Figure 8 - Install Vapour Retarder on the Warm Side of the Dew Point Location
Figure 8 - Install Vapour Retarder on the Warm Side of the Dew Point Location

Window Design

Windows have a relatively low R-value and as a result will have surface temperatures below the pool room dew point when it gets cool outside. Exterior windows will develop condensation on the first cold day unless measures are taken. The solution to the condensation problem is to fully blanket every part of the window with supply air from the HVAC system. It is critical that no section be missed or it will get cold and condense.

The solution exterior window condensation is simple: fully blanket them with supply air from the HVAC system.

Figure 9 - Window Design
Figure 9 - Window Design

Air Distribution

Since exterior windows and exterior doors are a primary condensation concern it is extremely important that the supply air is focused there. The warm air from the dehumidifier will keep the window surface temperature above the dew point temperature and this in turn ensures the windows and exterior doors remain condensation free.

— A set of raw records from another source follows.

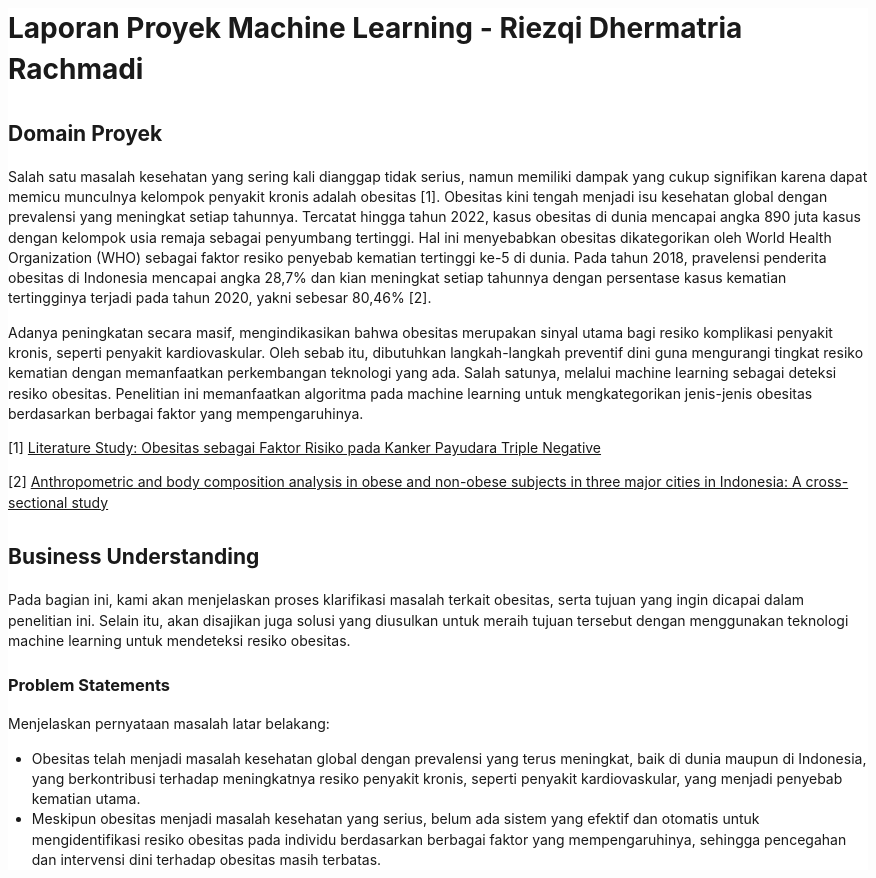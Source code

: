 # Laporan Proyek Machine Learning - Riezqi Dhermatria Rachmadi

## Domain Proyek

Salah satu masalah kesehatan yang sering kali dianggap tidak serius, namun memiliki dampak yang cukup
signifikan karena dapat memicu munculnya kelompok penyakit kronis adalah obesitas [1]. Obesitas kini tengah
menjadi isu kesehatan global dengan prevalensi yang meningkat setiap tahunnya. Tercatat hingga tahun 2022, kasus
obesitas di dunia mencapai angka 890 juta kasus dengan kelompok usia remaja sebagai penyumbang tertinggi. Hal
ini menyebabkan obesitas dikategorikan oleh World Health Organization (WHO) sebagai faktor resiko penyebab
kematian tertinggi ke-5 di dunia. Pada tahun 2018, pravelensi penderita obesitas di Indonesia mencapai angka 28,7%
dan kian meningkat setiap tahunnya dengan persentase kasus kematian tertingginya terjadi pada tahun 2020, yakni
sebesar 80,46% [2].

Adanya peningkatan secara masif, mengindikasikan bahwa obesitas merupakan sinyal utama bagi
resiko komplikasi penyakit kronis, seperti penyakit kardiovaskular. Oleh sebab itu, dibutuhkan langkah-langkah
preventif dini guna mengurangi tingkat resiko kematian dengan memanfaatkan perkembangan teknologi yang ada.
Salah satunya, melalui machine learning sebagai deteksi resiko obesitas. Penelitian ini memanfaatkan algoritma pada
machine learning untuk mengkategorikan jenis-jenis obesitas berdasarkan berbagai faktor yang mempengaruhinya.

[1] [Literature Study: Obesitas sebagai Faktor Risiko pada Kanker Payudara Triple Negative](https://www.researchgate.net/publication/359284669_Literature_Study_Obesitas_sebagai_Faktor_Risiko_pada_Kanker_Payudara_Triple_Negative)

[2] [Anthropometric and body composition analysis in obese and non-obese subjects in three major cities in Indonesia: A cross-sectional study](https://www.sciencedirect.com/science/article/pii/S2666149724000331)

## Business Understanding

Pada bagian ini, kami akan menjelaskan proses klarifikasi masalah terkait obesitas, serta tujuan yang ingin dicapai dalam penelitian ini. Selain itu, akan disajikan juga solusi yang diusulkan untuk meraih tujuan tersebut dengan menggunakan teknologi machine learning untuk mendeteksi resiko obesitas.

### Problem Statements

Menjelaskan pernyataan masalah latar belakang:

- Obesitas telah menjadi masalah kesehatan global dengan prevalensi yang terus meningkat, baik di dunia maupun di Indonesia, yang berkontribusi terhadap meningkatnya resiko penyakit kronis, seperti penyakit kardiovaskular, yang menjadi penyebab kematian utama.
- Meskipun obesitas menjadi masalah kesehatan yang serius, belum ada sistem yang efektif dan otomatis untuk mengidentifikasi resiko obesitas pada individu berdasarkan berbagai faktor yang mempengaruhinya, sehingga pencegahan dan intervensi dini terhadap obesitas masih terbatas.
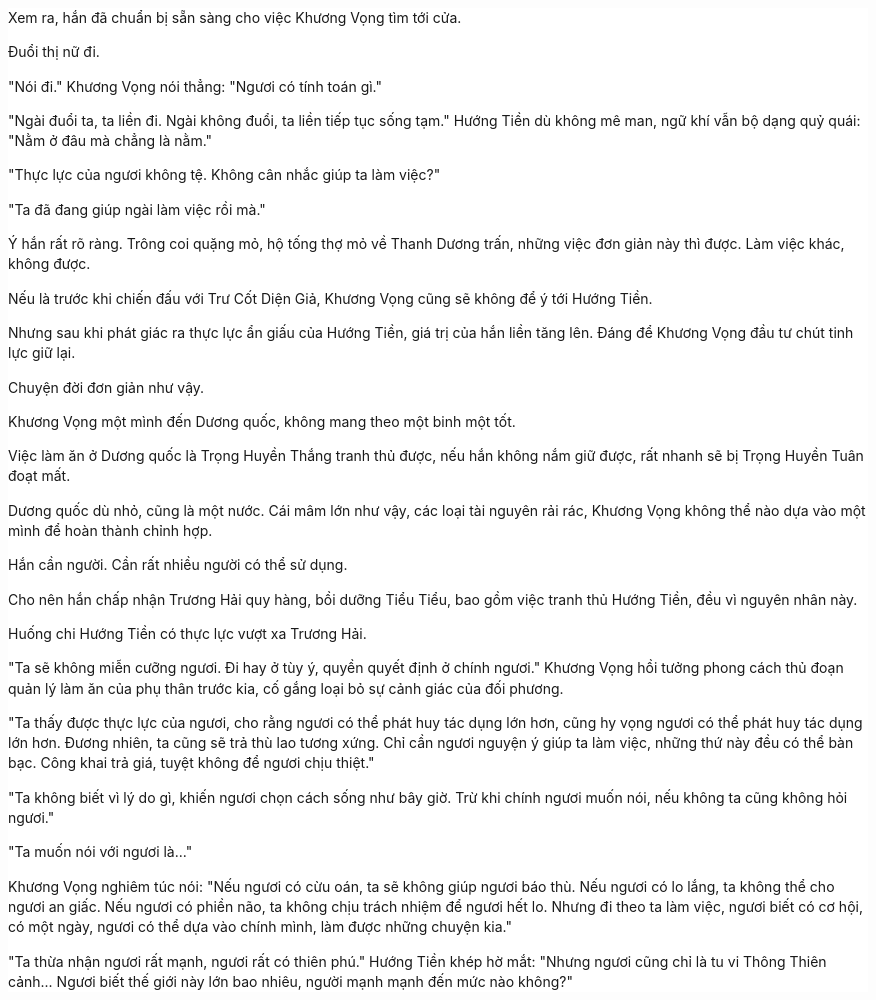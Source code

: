 Xem ra, hắn đã chuẩn bị sẵn sàng cho việc Khương Vọng tìm tới cửa.

Đuổi thị nữ đi.

"Nói đi." Khương Vọng nói thẳng: "Ngươi có tính toán gì."

"Ngài đuổi ta, ta liền đi. Ngài không đuổi, ta liền tiếp tục sống tạm." Hướng Tiền dù không mê man, ngữ khí vẫn bộ dạng quỷ quái: "Nằm ở đâu mà chẳng là nằm."

"Thực lực của ngươi không tệ. Không cân nhắc giúp ta làm việc?"

"Ta đã đang giúp ngài làm việc rồi mà."

Ý hắn rất rõ ràng. Trông coi quặng mỏ, hộ tống thợ mỏ về Thanh Dương trấn, những việc đơn giản này thì được. Làm việc khác, không được.

Nếu là trước khi chiến đấu với Trư Cốt Diện Giả, Khương Vọng cũng sẽ không để ý tới Hướng Tiền.

Nhưng sau khi phát giác ra thực lực ẩn giấu của Hướng Tiền, giá trị của hắn liền tăng lên. Đáng để Khương Vọng đầu tư chút tinh lực giữ lại.

Chuyện đời đơn giản như vậy.

Khương Vọng một mình đến Dương quốc, không mang theo một binh một tốt.

Việc làm ăn ở Dương quốc là Trọng Huyền Thắng tranh thủ được, nếu hắn không nắm giữ được, rất nhanh sẽ bị Trọng Huyền Tuân đoạt mất.

Dương quốc dù nhỏ, cũng là một nước. Cái mâm lớn như vậy, các loại tài nguyên rải rác, Khương Vọng không thể nào dựa vào một mình để hoàn thành chỉnh hợp.

Hắn cần người. Cần rất nhiều người có thể sử dụng.

Cho nên hắn chấp nhận Trương Hải quy hàng, bồi dưỡng Tiểu Tiểu, bao gồm việc tranh thủ Hướng Tiền, đều vì nguyên nhân này.

Huống chi Hướng Tiền có thực lực vượt xa Trương Hải.

"Ta sẽ không miễn cưỡng ngươi. Đi hay ở tùy ý, quyền quyết định ở chính ngươi." Khương Vọng hồi tưởng phong cách thủ đoạn quản lý làm ăn của phụ thân trước kia, cố gắng loại bỏ sự cảnh giác của đối phương.

"Ta thấy được thực lực của ngươi, cho rằng ngươi có thể phát huy tác dụng lớn hơn, cũng hy vọng ngươi có thể phát huy tác dụng lớn hơn. Đương nhiên, ta cũng sẽ trả thù lao tương xứng. Chỉ cần ngươi nguyện ý giúp ta làm việc, những thứ này đều có thể bàn bạc. Công khai trả giá, tuyệt không để ngươi chịu thiệt."

"Ta không biết vì lý do gì, khiến ngươi chọn cách sống như bây giờ. Trừ khi chính ngươi muốn nói, nếu không ta cũng không hỏi ngươi."

"Ta muốn nói với ngươi là..."

Khương Vọng nghiêm túc nói: "Nếu ngươi có cừu oán, ta sẽ không giúp ngươi báo thù. Nếu ngươi có lo lắng, ta không thể cho ngươi an giấc. Nếu ngươi có phiền não, ta không chịu trách nhiệm để ngươi hết lo. Nhưng đi theo ta làm việc, ngươi biết có cơ hội, có một ngày, ngươi có thể dựa vào chính mình, làm được những chuyện kia."

"Ta thừa nhận ngươi rất mạnh, ngươi rất có thiên phú." Hướng Tiền khép hờ mắt: "Nhưng ngươi cũng chỉ là tu vi Thông Thiên cảnh... Ngươi biết thế giới này lớn bao nhiêu, người mạnh mạnh đến mức nào không?"
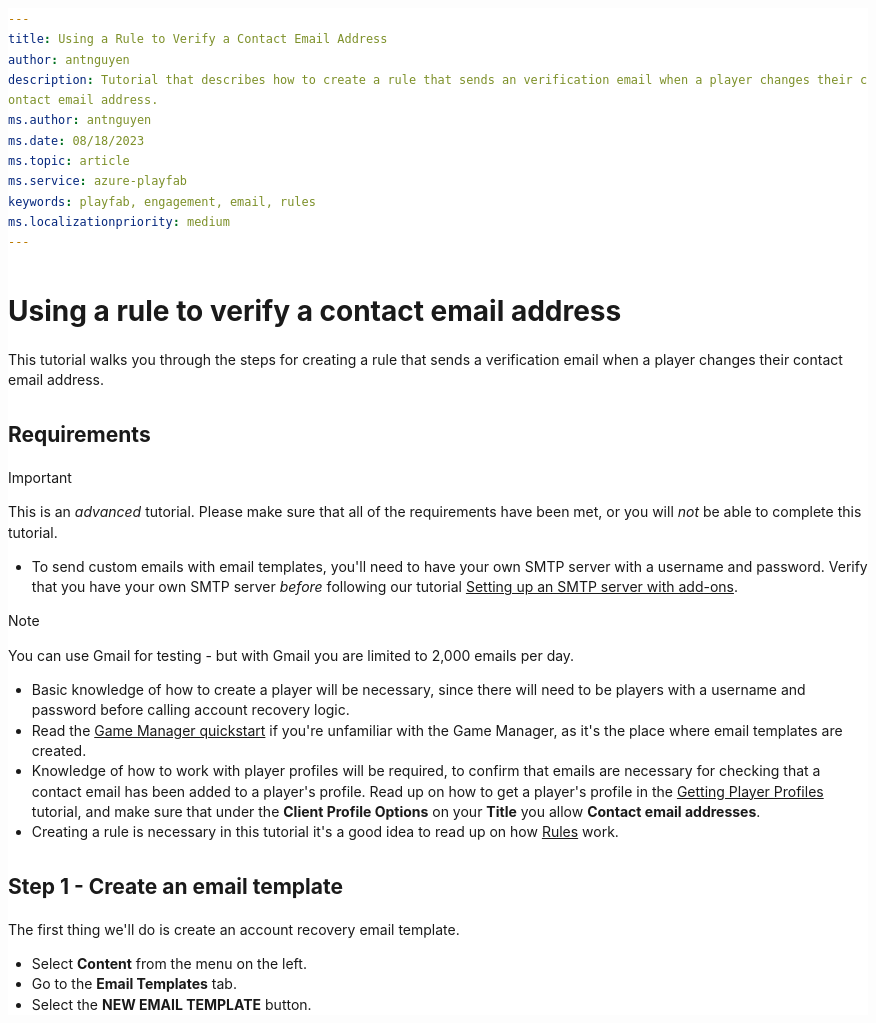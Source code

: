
 ```yaml
---
title: Using a Rule to Verify a Contact Email Address
author: antnguyen
description: Tutorial that describes how to create a rule that sends an verification email when a player changes their contact email address.
ms.author: antnguyen
ms.date: 08/18/2023
ms.topic: article
ms.service: azure-playfab
keywords: playfab, engagement, email, rules
ms.localizationpriority: medium
---
```


# Using a rule to verify a contact email address

This tutorial walks you through the steps for creating a rule that sends a verification email when a player changes their contact email address.

## Requirements

> [!IMPORTANT]
> This is an *advanced* tutorial. Please make sure that all of the requirements have been met, or you will *not* be able to complete this tutorial.

- To send custom emails with email templates, you'll need to have your own SMTP server with a username and password. Verify that you have your own SMTP server *before* following our tutorial [Setting up an SMTP server with add-ons](../../engagement/emails/setting-up-an-smtp-server-with-add-ons.md).

> [!NOTE]
> You can use Gmail for testing - but with Gmail you are limited to 2,000 emails per day.

- Basic knowledge of how to create a player will be necessary, since there will need to be players with a username and password before calling account recovery logic.
- Read the [Game Manager quickstart](../../../gamemanager/quickstart.md) if you're unfamiliar with the Game Manager, as it's the place where email templates are created.
- Knowledge of how to work with player profiles will be required, to confirm that emails are necessary for checking that a contact email has been added to a player's profile. Read up on how to get a player's profile in the [Getting Player Profiles](../../data/playerdata/getting-player-profiles.md) tutorial, and make sure that under the **Client Profile Options** on your **Title** you allow **Contact email addresses**.
- Creating a rule is necessary in this tutorial it's a good idea to read up on how [Rules](../../automation/actions-rules/quickstart.md) work.

## Step 1 - Create an email template

The first thing we'll do is create an account recovery email template.

- Select **Content** from the menu on the left.
- Go to the **Email Templates** tab.
- Select the **NEW EMAIL TEMPLATE** button.
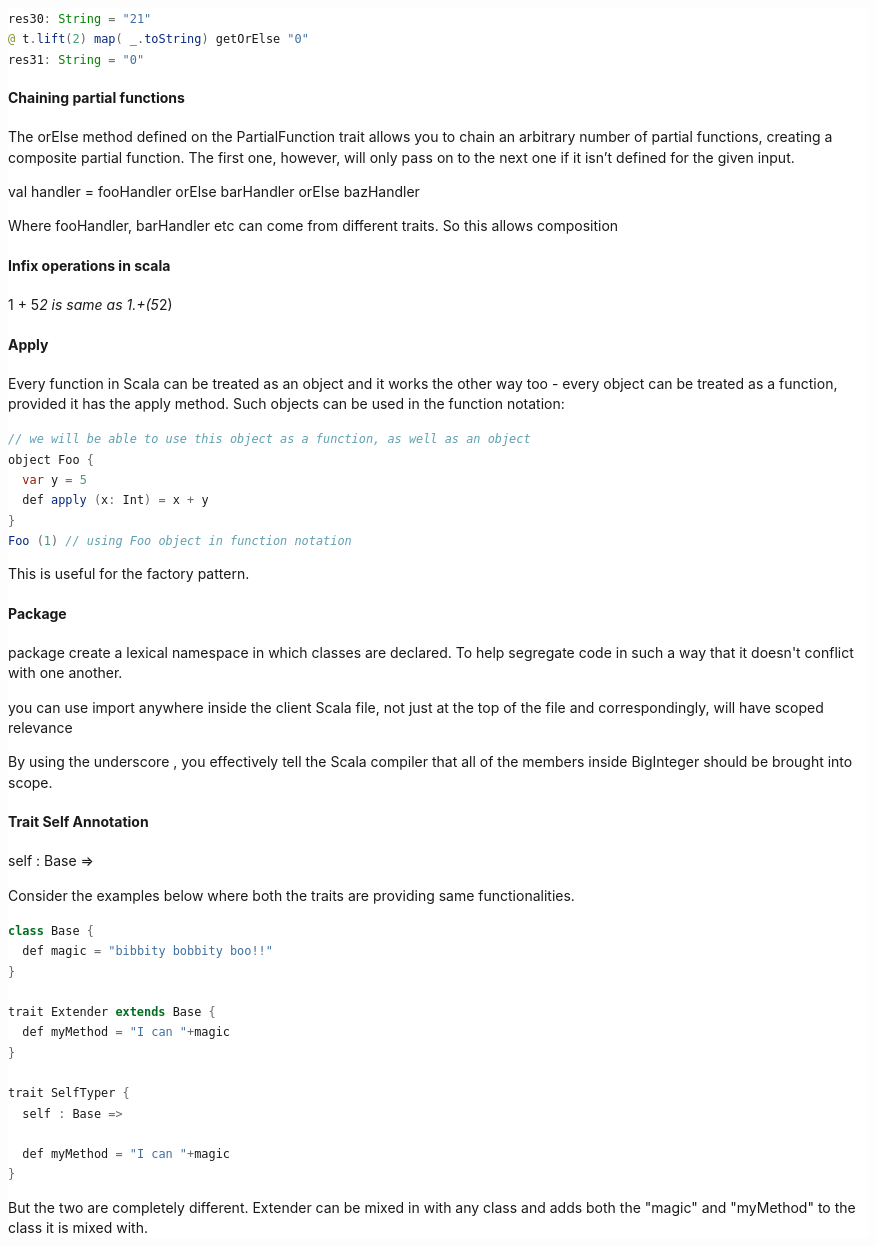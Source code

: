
 ``` java
res30: String = "21"
@ t.lift(2) map( _.toString) getOrElse "0" 
res31: String = "0"
```

#### Chaining partial functions

The orElse method defined on the PartialFunction trait allows you to chain an arbitrary number of partial functions, creating a composite partial function. The first one, however, will only pass on to the next one if it isn’t defined for the given input.

val handler = fooHandler orElse barHandler orElse bazHandler

Where fooHandler, barHandler etc can come from different traits. So this allows composition 

#### Infix operations in scala
 1 + 5*2 is same as 1.+(5*2)

#### Apply
Every function in Scala can be treated as an object and it works the other way too - every object can be treated as a function, provided it has the apply method. Such objects can be used in the function notation:
```java
// we will be able to use this object as a function, as well as an object
object Foo {
  var y = 5
  def apply (x: Int) = x + y
}
Foo (1) // using Foo object in function notation 
```

This is useful for the factory pattern.

#### Package

package create a lexical namespace in which classes are declared. To help segregate code in such a way that it doesn't conflict with one another.

you can use import anywhere inside the client Scala file, not just at the top of the file and correspondingly, will have scoped relevance

By using the underscore , you effectively tell the Scala compiler that all of the members inside BigInteger should be brought into scope.


#### Trait Self Annotation

self : Base => 

Consider the examples below where both the traits are providing same functionalities. 

```java
class Base {
  def magic = "bibbity bobbity boo!!"
}

trait Extender extends Base {
  def myMethod = "I can "+magic
}

trait SelfTyper {
  self : Base => 
  
  def myMethod = "I can "+magic
}
```
But the two are completely different. 
Extender can be mixed in with any class and adds both the "magic" and "myMethod" to the class it is mixed with. 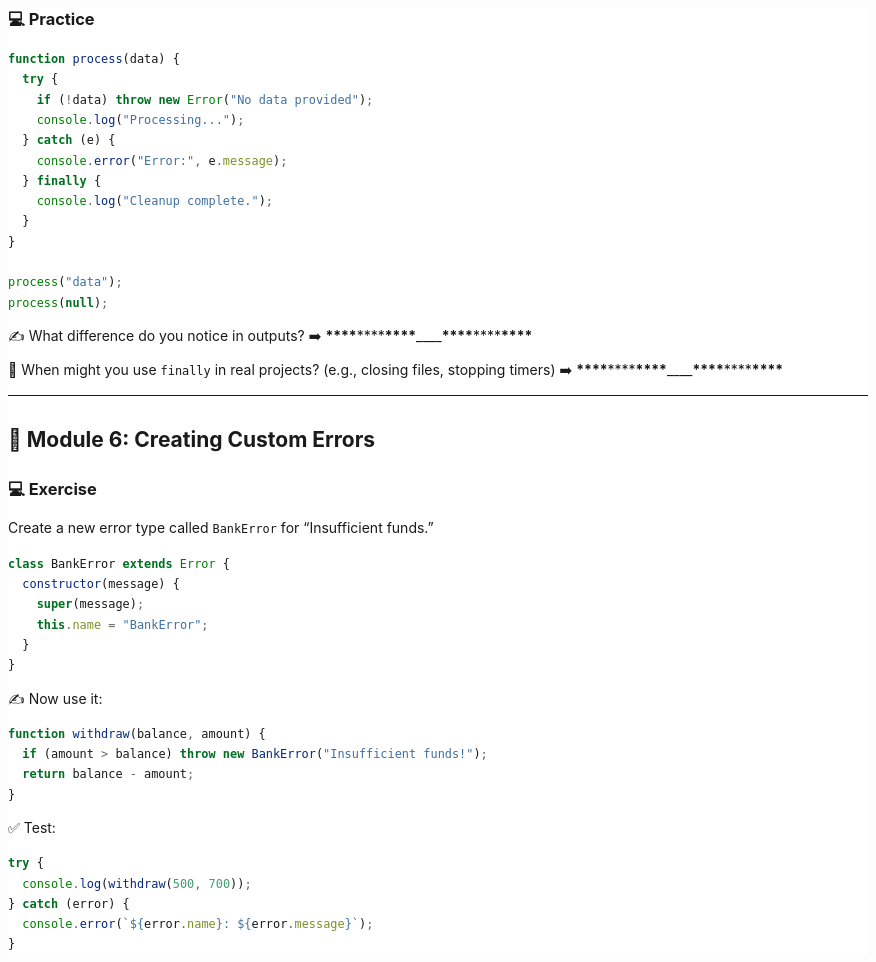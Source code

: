 ### 💻 Practice

```js
function process(data) {
  try {
    if (!data) throw new Error("No data provided");
    console.log("Processing...");
  } catch (e) {
    console.error("Error:", e.message);
  } finally {
    console.log("Cleanup complete.");
  }
}

process("data");
process(null);
```

✍️ What difference do you notice in outputs?
➡️ **\*\*\*\***\*\*\*\***\*\*\*\***\_\_\_\_**\*\*\*\***\*\*\*\***\*\*\*\***

🧠 When might you use `finally` in real projects?
(e.g., closing files, stopping timers)
➡️ **\*\*\*\***\*\*\*\***\*\*\*\***\_\_\_\_**\*\*\*\***\*\*\*\***\*\*\*\***

---

## 🧱 Module 6: Creating Custom Errors

### 💻 Exercise

Create a new error type called `BankError` for “Insufficient funds.”

```js
class BankError extends Error {
  constructor(message) {
    super(message);
    this.name = "BankError";
  }
}
```

✍️ Now use it:

```js
function withdraw(balance, amount) {
  if (amount > balance) throw new BankError("Insufficient funds!");
  return balance - amount;
}
```

✅ Test:

```js
try {
  console.log(withdraw(500, 700));
} catch (error) {
  console.error(`${error.name}: ${error.message}`);
}
```

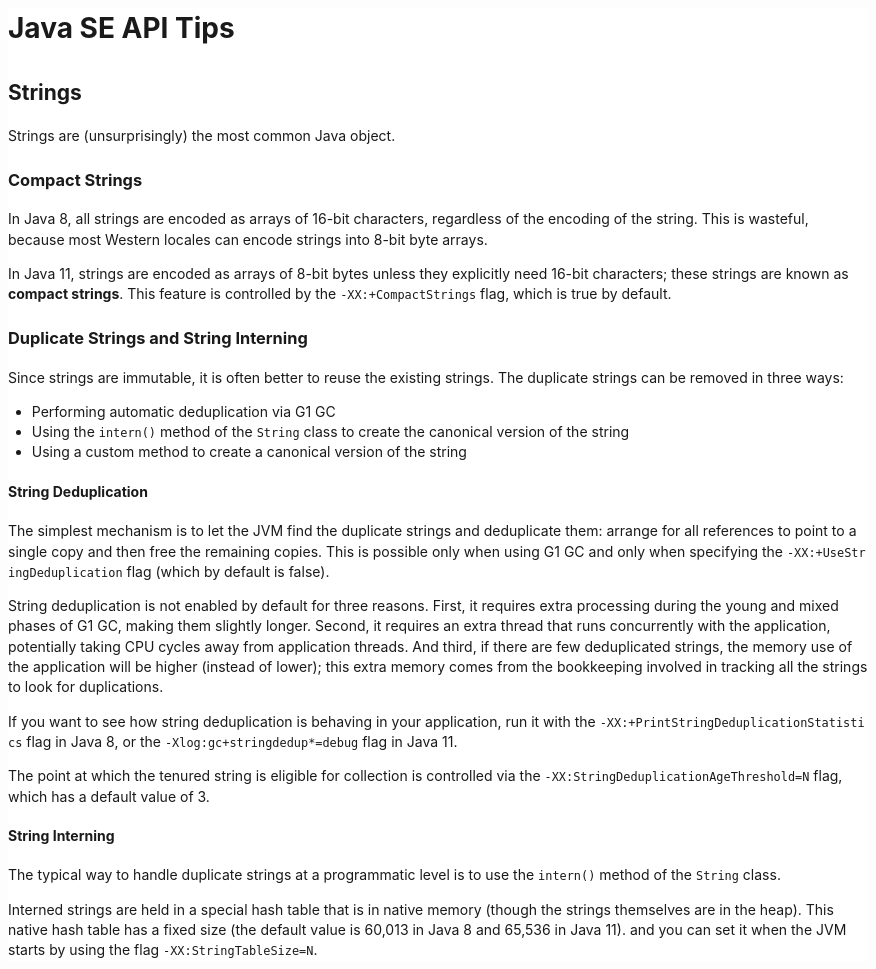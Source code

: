 # Java SE API Tips

## Strings

Strings are (unsurprisingly) the most common Java object.

### Compact Strings

In Java 8, all strings are encoded as arrays of 16-bit characters, regardless of the encoding of the string. This is wasteful, because most Western locales can encode strings into 8-bit byte arrays.

In Java 11, strings are encoded as arrays of 8-bit bytes unless they explicitly need 16-bit characters; these strings are known as **compact strings**. This feature is controlled by the `-XX:+CompactStrings` flag, which is true by default.

### Duplicate Strings and String Interning

Since strings are immutable, it is often better to reuse the existing strings. The duplicate strings can be removed in three ways:
* Performing automatic deduplication via G1 GC
* Using the `intern()` method of the `String` class to create the canonical version of the string
* Using a custom method to create a canonical version of the string

#### String Deduplication

The simplest mechanism is to let the JVM find the duplicate strings and deduplicate them: arrange for all references to point to a single copy and then free the remaining copies. This is possible only when using G1 GC and only when specifying the `-XX:+UseStringDeduplication` flag (which by default is false).

String deduplication is not enabled by default for three reasons. First, it requires extra processing during the young and mixed phases of G1 GC, making them slightly longer. Second, it requires an extra thread that runs concurrently with the application, potentially taking CPU cycles away from application threads. And third, if there are few deduplicated strings, the memory use of the application will be higher (instead of lower); this extra memory comes from the bookkeeping involved in tracking all the strings to look for duplications.

If you want to see how string deduplication is behaving in your application, run it with the `-XX:+PrintStringDeduplicationStatistics` flag in Java 8, or the `-Xlog:gc+stringdedup*=debug` flag in Java 11.

The point at which the tenured string is eligible for collection is controlled via the `-XX:StringDeduplicationAgeThreshold=N` flag, which has a default value of 3.

#### String Interning

The typical way to handle duplicate strings at a programmatic level is to use the `intern()` method of the `String` class.

Interned strings are held in a special hash table that is in native memory (though the strings themselves are in the heap). This native hash table has a fixed size (the default value is 60,013 in Java 8 and 65,536 in Java 11). and you can set it when the JVM starts by using the flag `-XX:StringTableSize=N`.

There are five basic steps to laying out the ductwork:

  1. Supply air to exterior windows and doors.
  2. Supply air to the breathing zone at the deck level and water surface.
  3. Supply air to the remainder of the room to ensuring there are no stagnant areas
  4. Locate the return duct where it will optimize the entire airflow pattern.
  5. Prevent air short-circuiting by avoiding supply air diffusers near the return grille.

The following sample duct diagrams illustrate good air distribution practices:

Figure 10 - Perimeter Duct Layout
Figure 10 - Perimeter Duct Layout
Figure 11 - Perimeter Below-Grade Duct Layout
Figure 11 - Perimeter Below-Grade Duct Layout

All air distribution systems should:

  • Satisfy ASHRAE design requirements and local codes.
  • Supply at least 4-6 volumetric air changes per hour.
  • Blanket exterior windows, exterior surfaces and other areas prone to condensation with supply air. A good rule of thumb is 3 - 5 CFM per ft2 of exterior glass.
  • Locate the return grille to enhance the overall air pattern within the room.
  • Select grilles, registers and diffusers that deliver the required throw distance, and the specified CFM rating.
  • Introduced outdoor air per local codes and/or ASHRAE Standard 62-2004.
  • Maintain a negative pressure in the space with an exhaust fan.

General Recommendations:

  • Galvanized sheet metal ducts are acceptable in most installations. A below-grade duct system should use PVC or plastic-coated galvanized spiral pipe to avoid deterioration.
  • Fabric duct is an excellent choice of duct material for a Natatorium. The duct material should not allow air to leak. The location of supply grilles and overall duct layout should be exactly as you would with metal duct.
  • Ductwork that passes through an unconditioned area should be insulated on the exterior.
  • When applicable, locate exhaust fan air intakes as close to the whirlpool as possible.
  • To prevent excessive vibration noise, install neoprene flex connectors when attaching ductwork to the dehumidifier. Acoustic insulation on the duct close to the unit may also be a consideration.
  • Skylights require significant airflow to avoid condensation on their surfaces.